Le décor changea. Un lit. Un soir. Azraël avait neuf ans. Il entendait les anciens parler. "Fils d’un couple scellé pour avoir défié le Destin…" "Condamné à une vie sans avenir."
Il s’était recroquevillé sous les draps, mordant sa couverture pour ne pas crier.
Fragilité réapparut devant lui. Il n’avait plus de visage. Juste un masque de silence et d’abandon.
"Tu ne me protèges pas. Tu me méprises. Tu veux devenir quelqu’un d’autre. Un sage, un démon, un héros… n’importe qui sauf moi. Mais tu n’as jamais accepté… d’être un enfant perdu."
Azraël recula. Une vague le submergea. De honte. De chagrin.
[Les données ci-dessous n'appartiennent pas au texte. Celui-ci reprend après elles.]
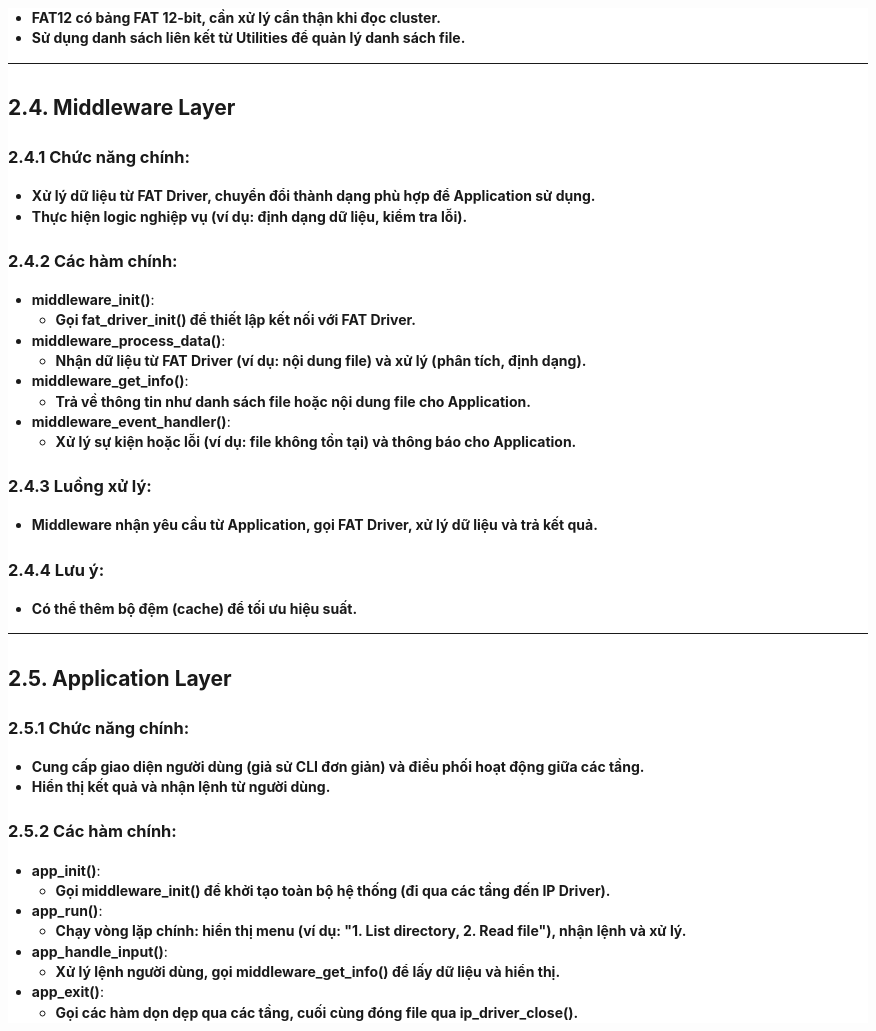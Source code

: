 * **FAT12 có bảng FAT 12-bit, cần xử lý cẩn thận khi đọc cluster.**
* **Sử dụng danh sách liên kết từ Utilities để quản lý danh sách file.**

---

## **2.4. Middleware Layer**

### **2.4.1 Chức năng chính:**

* **Xử lý dữ liệu từ FAT Driver, chuyển đổi thành dạng phù hợp để Application sử dụng.**
* **Thực hiện logic nghiệp vụ (ví dụ: định dạng dữ liệu, kiểm tra lỗi).**

### **2.4.2 Các hàm chính:**

* **middleware_init()**:
  * **Gọi **fat_driver_init()** để thiết lập kết nối với FAT Driver.**
* **middleware_process_data()**:
  * **Nhận dữ liệu từ FAT Driver (ví dụ: nội dung file) và xử lý (phân tích, định dạng).**
* **middleware_get_info()**:
  * **Trả về thông tin như danh sách file hoặc nội dung file cho Application.**
* **middleware_event_handler()**:
  * **Xử lý sự kiện hoặc lỗi (ví dụ: file không tồn tại) và thông báo cho Application.**

### **2.4.3 Luồng xử lý:**

* **Middleware nhận yêu cầu từ Application, gọi FAT Driver, xử lý dữ liệu và trả kết quả.**

### **2.4.4 Lưu ý:**

* **Có thể thêm bộ đệm (cache) để tối ưu hiệu suất.**

---

## **2.5. Application Layer**

### **2.5.1 Chức năng chính:**

* **Cung cấp giao diện người dùng (giả sử CLI đơn giản) và điều phối hoạt động giữa các tầng.**
* **Hiển thị kết quả và nhận lệnh từ người dùng.**

### **2.5.2 Các hàm chính:**

* **app_init()**:
  * **Gọi **middleware_init()** để khởi tạo toàn bộ hệ thống (đi qua các tầng đến IP Driver).**
* **app_run()**:
  * **Chạy vòng lặp chính: hiển thị menu (ví dụ: "1. List directory, 2. Read file"), nhận lệnh và xử lý.**
* **app_handle_input()**:
  * **Xử lý lệnh người dùng, gọi **middleware_get_info()** để lấy dữ liệu và hiển thị.**
* **app_exit()**:
  * **Gọi các hàm dọn dẹp qua các tầng, cuối cùng đóng file qua **ip_driver_close()**.**
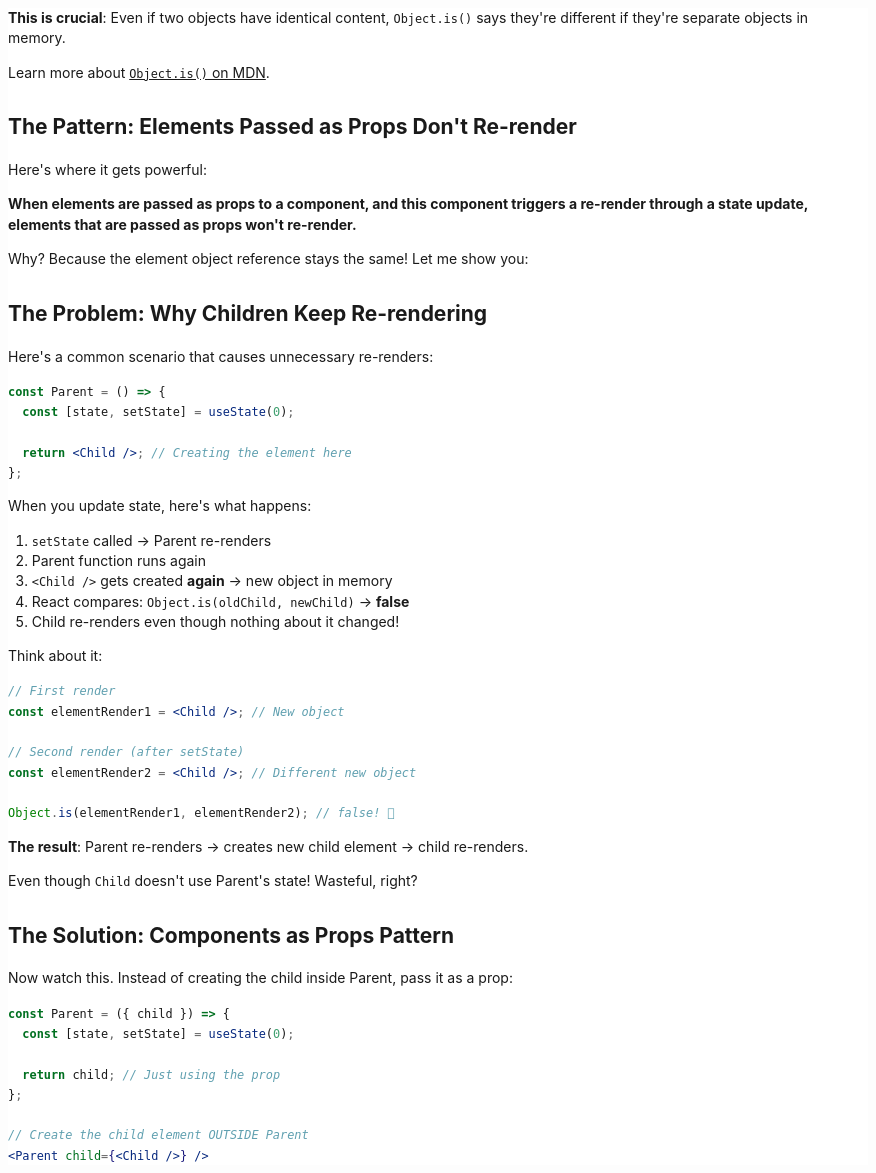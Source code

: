 **This is crucial**: Even if two objects have identical content, `Object.is()` says they're different if they're separate objects in memory.

Learn more about [`Object.is()` on MDN](https://developer.mozilla.org/en-US/docs/Web/JavaScript/Reference/Global_Objects/Object/is).

## The Pattern: Elements Passed as Props Don't Re-render

Here's where it gets powerful:

**When elements are passed as props to a component, and this component triggers a re-render through a state update, elements that are passed as props won't re-render.**

Why? Because the element object reference stays the same! Let me show you:

## The Problem: Why Children Keep Re-rendering

Here's a common scenario that causes unnecessary re-renders:

```jsx
const Parent = () => {
  const [state, setState] = useState(0);

  return <Child />; // Creating the element here
};
```

When you update state, here's what happens:

1. `setState` called → Parent re-renders
2. Parent function runs again
3. `<Child />` gets created **again** → new object in memory
4. React compares: `Object.is(oldChild, newChild)` → **false**
5. Child re-renders even though nothing about it changed!

Think about it:

```jsx
// First render
const elementRender1 = <Child />; // New object

// Second render (after setState)
const elementRender2 = <Child />; // Different new object

Object.is(elementRender1, elementRender2); // false! 🔴
```

**The result**: Parent re-renders → creates new child element → child re-renders.

Even though `Child` doesn't use Parent's state! Wasteful, right?

## The Solution: Components as Props Pattern

Now watch this. Instead of creating the child inside Parent, pass it as a prop:

```jsx
const Parent = ({ child }) => {
  const [state, setState] = useState(0);

  return child; // Just using the prop
};

// Create the child element OUTSIDE Parent
<Parent child={<Child />} />
```
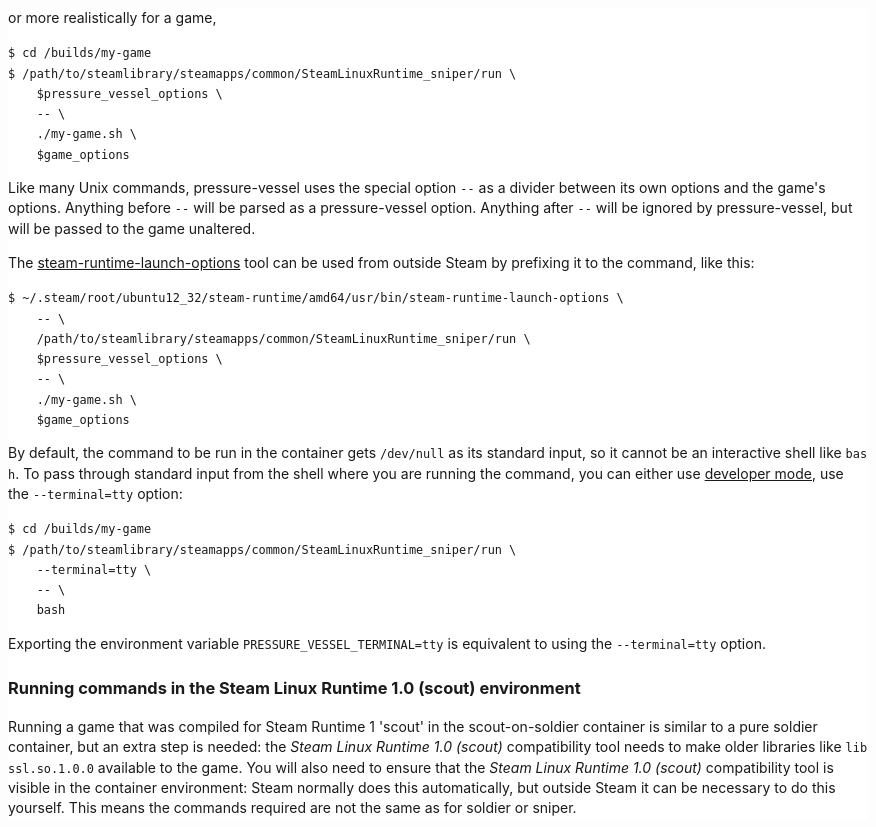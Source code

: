 or more realistically for a game,

```
$ cd /builds/my-game
$ /path/to/steamlibrary/steamapps/common/SteamLinuxRuntime_sniper/run \
    $pressure_vessel_options \
    -- \
    ./my-game.sh \
    $game_options
```

Like many Unix commands, pressure-vessel uses the special option `--`
as a divider between its own options and the game's options.
Anything before `--` will be parsed as a pressure-vessel option.
Anything after `--` will be ignored by pressure-vessel, but will be
passed to the game unaltered.

The [steam-runtime-launch-options][] tool can be used from outside Steam
by prefixing it to the command, like this:

```
$ ~/.steam/root/ubuntu12_32/steam-runtime/amd64/usr/bin/steam-runtime-launch-options \
    -- \
    /path/to/steamlibrary/steamapps/common/SteamLinuxRuntime_sniper/run \
    $pressure_vessel_options \
    -- \
    ./my-game.sh \
    $game_options
```

By default, the command to be run in the container gets `/dev/null` as
its standard input, so it cannot be an interactive shell like `bash`.
To pass through standard input from the shell where you are running the
command, you can either use [developer mode][],
use the `--terminal=tty` option:

```
$ cd /builds/my-game
$ /path/to/steamlibrary/steamapps/common/SteamLinuxRuntime_sniper/run \
    --terminal=tty \
    -- \
    bash
```

Exporting the environment variable `PRESSURE_VESSEL_TERMINAL=tty` is
equivalent to using the `--terminal=tty` option.

### <a name="commands-in-scout-on-soldier"></a>Running commands in the Steam Linux Runtime 1.0 (scout) environment

Running a game that was compiled for Steam Runtime 1 'scout' in the
scout-on-soldier container is similar to a pure soldier container, but an
extra step is needed: the *Steam Linux Runtime 1.0 (scout)* compatibility tool
needs to make older libraries like `libssl.so.1.0.0` available
to the game.
You will also need to ensure that the *Steam Linux Runtime 1.0 (scout)*
compatibility
tool is visible in the container environment: Steam normally does this
automatically, but outside Steam it can be necessary to do this yourself.
This means the commands required are not the same as for soldier or
sniper.


[compatibility tools]: steam-compat-tool-interface.md
[bubblewrap]: https://github.com/containers/bubblewrap
[steam-runtime-launch-options]: #s-r-launch-options
[Making more files available in the container]: #making-more-files-available-in-the-container
[Running commands outside the container]: #launch-alongside-steam
[developer mode]: #developer-mode
[Upgrading pressure-vessel]: #upgrading-pressure-vessel
[gdbserver]: #attaching-a-debugger-by-using-gdbserver
[shared libraries]: #shared-libraries
[Application.persistentDataPath]: https://docs.unity3d.com/ScriptReference/Application-persistentDataPath.html
[Debian Policy]: https://www.debian.org/doc/debian-policy/ch-files.html#scripts
[Debian's /etc/bash.bashrc]: https://sources.debian.org/src/bash/5.1-2/debian/etc.bash.bashrc/
[Docker]: https://www.docker.com/
[Linux joystick implementation in SDL]: https://github.com/libsdl-org/SDL/blob/main/src/joystick/linux/SDL_sysjoystick.c
[Paths shared between host system and container runtime]: shared-paths.md
[Podman]: https://podman.io/
[Proton documentation]: https://github.com/ValveSoftware/Proton/
[SDL_GetPrefPath]: https://wiki.libsdl.org/SDL_GetPrefPath
[Steam Cloud API]: https://partner.steamgames.com/doc/features/cloud
[Steam Input]: https://partner.steamgames.com/doc/features/steam_controller
[Steam client 2024-11-05]: https://store.steampowered.com/news/collection/steam/?emclan=103582791457287600&emgid=4472730495692571024
[Steam support documentation]: https://help.steampowered.com/
[Toolbx]: https://containertoolbx.org/
[Verify integrity]: https://help.steampowered.com/en/faqs/view/0C48-FCBD-DA71-93EB
[add a Steam Library folder]: https://help.steampowered.com/en/faqs/view/4BD4-4528-6B2E-8327
[basedirs]: https://specifications.freedesktop.org/basedir-spec/basedir-spec-latest.html
[compatibility tool interface]: steam-compat-tool-interface.md
[debuginfod]: https://sourceware.org/elfutils/Debuginfod.html
[inotify]: https://man7.org/linux/man-pages/man7/inotify.7.html
[install folder]: https://partner.steamgames.com/doc/store/application/depots
[launch options]: https://partner.steamgames.com/doc/sdk/uploading
[ldlp-runtime]: ld-library-path-runtime.md
[os-release(5)]: https://www.freedesktop.org/software/systemd/man/os-release.html
[scout SDK]: https://gitlab.steamos.cloud/steamrt/scout/sdk/-/blob/steamrt/scout/README.md
[scout-on-soldier]: container-runtime.md#scout-on-soldier
[set launch options]: https://help.steampowered.com/en/faqs/view/7D01-D2DD-D75E-2955
[shared-paths]: shared-paths.md
[shellcheck]: https://www.shellcheck.net/
[sniper SDK]: https://gitlab.steamos.cloud/steamrt/sniper/sdk/-/blob/steamrt/sniper/README.md
[sniper]: https://gitlab.steamos.cloud/steamrt/steamrt/-/blob/steamrt/sniper/README.md
[soldier SDK]: https://gitlab.steamos.cloud/steamrt/soldier/sdk/-/blob/steamrt/soldier/README.md
[soldier]: https://gitlab.steamos.cloud/steamrt/steamrt/-/blob/steamrt/soldier/README.md
[steam-runtime-launch-client]: https://gitlab.steamos.cloud/steamrt/steam-runtime-tools/-/blob/main/bin/launch-client.md?ref_type=heads
[switching a game to a beta branch]: https://help.steampowered.com/en/faqs/view/5A86-0DF4-C59E-8C4A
D’impuissance.
Il tomba à genoux.
Il posa le front au sol.
Et il pleura.
Pour la première fois depuis des années.
"Je suis désolé…"
Il répéta ces mots. Encore. Encore. Jusqu’à ce que sa voix se brise.
L’enfant s’approcha. Et doucement, il chanta.
Une chanson oubliée. Une berceuse que sa mère lui murmurait autrefois. Azraël ouvrit grand les yeux. Il n’avait pas entendu cette mélodie depuis des années.
Et soudain, il se souvint de tout.
Le jardin secret. Le parfum des feuilles. La chaleur d’un tissu contre sa joue. Une main dans ses cheveux.
"Tu es moi, murmura l’enfant. Et je suis ce que tu caches. Mais sans moi, tu n’auras jamais de paix."
Il tendit une main tremblante.
Azraël la prit. Et la serra contre son cœur.
Une lumière blanche les enveloppa. Douce. Calme. Chaude.
Son torse se reforma. Ses côtes. Son souffle.
Il se releva. Lentement.
Et la Trame murmura :
"Un deuxième fragment a été intégré. L’enfant brisé a retrouvé sa voix."